Consider a recent commentary by Alphaliner – a highly respected container industry data analysis company. Between 1998 and 2013, average container freight rates, as measured by the China Container Freight Index have increased by three per cent. Yet, over the same fifteen year period, fuel price has increased by 790 per cent. According to Alphaliner, in 1998, fuel was eight per cent of total container freight costs. Now it accounts for over twenty-five per cent of total carrier cost. It is widely reported in the trade press that carriers are in a constant battle to find cost savings. These Alphaliner data points would indicate that cost saving initiatives are being passed over to shippers.

To touch on the topic of how the Federal Maritime Commission’s regulatory mission and role intersects with other government’s regulatory processes, you need to first consider the FMC’s role within the United States government structure. The U.S. Congress debates and enacts the law – the Shipping Act. Then the Congress enacts the law establishing the independent agency – the FMC. The Commission is assigned the duty to administer and enforce the Shipping Act.

As referenced earlier regarding agreements filed with the Commission – be they vessel sharing agreements or ocean carrier rate discussion agreements – if anti-competitive activity or questionable market indicators appear, then the Commission would address those issues and concerns with the agreement parties. Failing resolution, the Commission’s attorneys go before a federal judge and present their case. If the Judge agrees with the Commission, then the federal court issues an injunction and the activity under the filed agreement stops. The alliance is thus disbanded.

Other countries have different legal processes and different standards. The U.S. Congress has determined that rate discussion agreements are allowed but they must be closely monitored by the FMC. Vessel sharing agreements are not only allowed, but the legislative record, going back to 1984, documents the Congress’s support for agreements that support cooperative and efficiency enhancing operating agreements. Indeed, many shippers and trade associations have likewise supported vessel sharing agreements.

Other countries have decided that rate discussion agreements are not permissible but vessel sharing agreements are, subject to various processes. In the European Union (EU), the agreement participants engage in a self-assessment of compliance within a predetermined market share level, and for anything above that level, their competition council steps in for a review process. The Chinese process does not have the set threshold level that the EU model utilizes, but proceeds through two different state agencies – the Ministry of Transport and the Ministry of Commerce. The Chinese system of competition monitoring and regulation is a more recent government effort and continues to evolve.

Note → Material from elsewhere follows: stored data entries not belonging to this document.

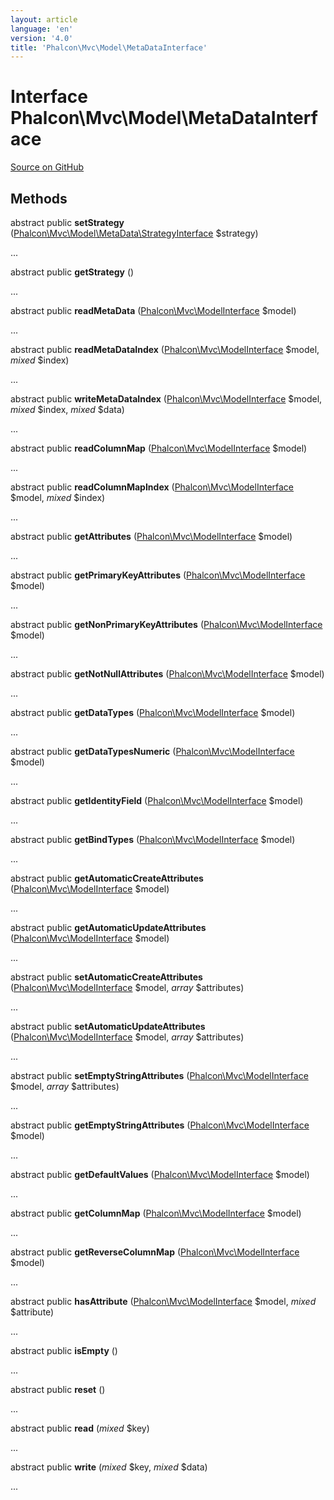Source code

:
 ```yaml
---
layout: article
language: 'en'
version: '4.0'
title: 'Phalcon\Mvc\Model\MetaDataInterface'
---
```

# Interface **Phalcon\Mvc\Model\MetaDataInterface**

<a href="https://github.com/phalcon/cphalcon/tree/v4.0.0/phalcon/mvc/model/metadatainterface.zep" class="btn btn-default btn-sm">Source on GitHub</a>

## Methods
abstract public  **setStrategy** ([Phalcon\Mvc\Model\MetaData\StrategyInterface](/4.0/en/api/Phalcon_Mvc_Model_MetaData_StrategyInterface) $strategy)

...


abstract public  **getStrategy** ()

...


abstract public  **readMetaData** ([Phalcon\Mvc\ModelInterface](/4.0/en/api/Phalcon_Mvc_ModelInterface) $model)

...


abstract public  **readMetaDataIndex** ([Phalcon\Mvc\ModelInterface](/4.0/en/api/Phalcon_Mvc_ModelInterface) $model, *mixed* $index)

...


abstract public  **writeMetaDataIndex** ([Phalcon\Mvc\ModelInterface](/4.0/en/api/Phalcon_Mvc_ModelInterface) $model, *mixed* $index, *mixed* $data)

...


abstract public  **readColumnMap** ([Phalcon\Mvc\ModelInterface](/4.0/en/api/Phalcon_Mvc_ModelInterface) $model)

...


abstract public  **readColumnMapIndex** ([Phalcon\Mvc\ModelInterface](/4.0/en/api/Phalcon_Mvc_ModelInterface) $model, *mixed* $index)

...


abstract public  **getAttributes** ([Phalcon\Mvc\ModelInterface](/4.0/en/api/Phalcon_Mvc_ModelInterface) $model)

...


abstract public  **getPrimaryKeyAttributes** ([Phalcon\Mvc\ModelInterface](/4.0/en/api/Phalcon_Mvc_ModelInterface) $model)

...


abstract public  **getNonPrimaryKeyAttributes** ([Phalcon\Mvc\ModelInterface](/4.0/en/api/Phalcon_Mvc_ModelInterface) $model)

...


abstract public  **getNotNullAttributes** ([Phalcon\Mvc\ModelInterface](/4.0/en/api/Phalcon_Mvc_ModelInterface) $model)

...


abstract public  **getDataTypes** ([Phalcon\Mvc\ModelInterface](/4.0/en/api/Phalcon_Mvc_ModelInterface) $model)

...


abstract public  **getDataTypesNumeric** ([Phalcon\Mvc\ModelInterface](/4.0/en/api/Phalcon_Mvc_ModelInterface) $model)

...


abstract public  **getIdentityField** ([Phalcon\Mvc\ModelInterface](/4.0/en/api/Phalcon_Mvc_ModelInterface) $model)

...


abstract public  **getBindTypes** ([Phalcon\Mvc\ModelInterface](/4.0/en/api/Phalcon_Mvc_ModelInterface) $model)

...


abstract public  **getAutomaticCreateAttributes** ([Phalcon\Mvc\ModelInterface](/4.0/en/api/Phalcon_Mvc_ModelInterface) $model)

...


abstract public  **getAutomaticUpdateAttributes** ([Phalcon\Mvc\ModelInterface](/4.0/en/api/Phalcon_Mvc_ModelInterface) $model)

...


abstract public  **setAutomaticCreateAttributes** ([Phalcon\Mvc\ModelInterface](/4.0/en/api/Phalcon_Mvc_ModelInterface) $model, *array* $attributes)

...


abstract public  **setAutomaticUpdateAttributes** ([Phalcon\Mvc\ModelInterface](/4.0/en/api/Phalcon_Mvc_ModelInterface) $model, *array* $attributes)

...


abstract public  **setEmptyStringAttributes** ([Phalcon\Mvc\ModelInterface](/4.0/en/api/Phalcon_Mvc_ModelInterface) $model, *array* $attributes)

...


abstract public  **getEmptyStringAttributes** ([Phalcon\Mvc\ModelInterface](/4.0/en/api/Phalcon_Mvc_ModelInterface) $model)

...


abstract public  **getDefaultValues** ([Phalcon\Mvc\ModelInterface](/4.0/en/api/Phalcon_Mvc_ModelInterface) $model)

...


abstract public  **getColumnMap** ([Phalcon\Mvc\ModelInterface](/4.0/en/api/Phalcon_Mvc_ModelInterface) $model)

...


abstract public  **getReverseColumnMap** ([Phalcon\Mvc\ModelInterface](/4.0/en/api/Phalcon_Mvc_ModelInterface) $model)

...


abstract public  **hasAttribute** ([Phalcon\Mvc\ModelInterface](/4.0/en/api/Phalcon_Mvc_ModelInterface) $model, *mixed* $attribute)

...


abstract public  **isEmpty** ()

...


abstract public  **reset** ()

...


abstract public  **read** (*mixed* $key)

...


abstract public  **write** (*mixed* $key, *mixed* $data)

...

The Federal Maritime Commission has been monitoring and regulating the competitive market in the international liner ocean shipping industry and reviewing all manner of carrier agreements for ninety-nine years. The FMC has been utilizing the current Section 6(g) anti-competitive legal standards for the last thirty-one years. We are the only government agency in the world that is exclusively focused on monitoring the international liner trades. Every organization can improve, but I believe the Federal Maritime Commission has a very solid record of success in fulfilling its mission.

The summary takeaway on the Commission’s duty to monitor the ongoing competitive effects of the vessel sharing alliances is that the FMC is on watch, trained and well qualified personnel are on the bridge, and proper lookouts are posted.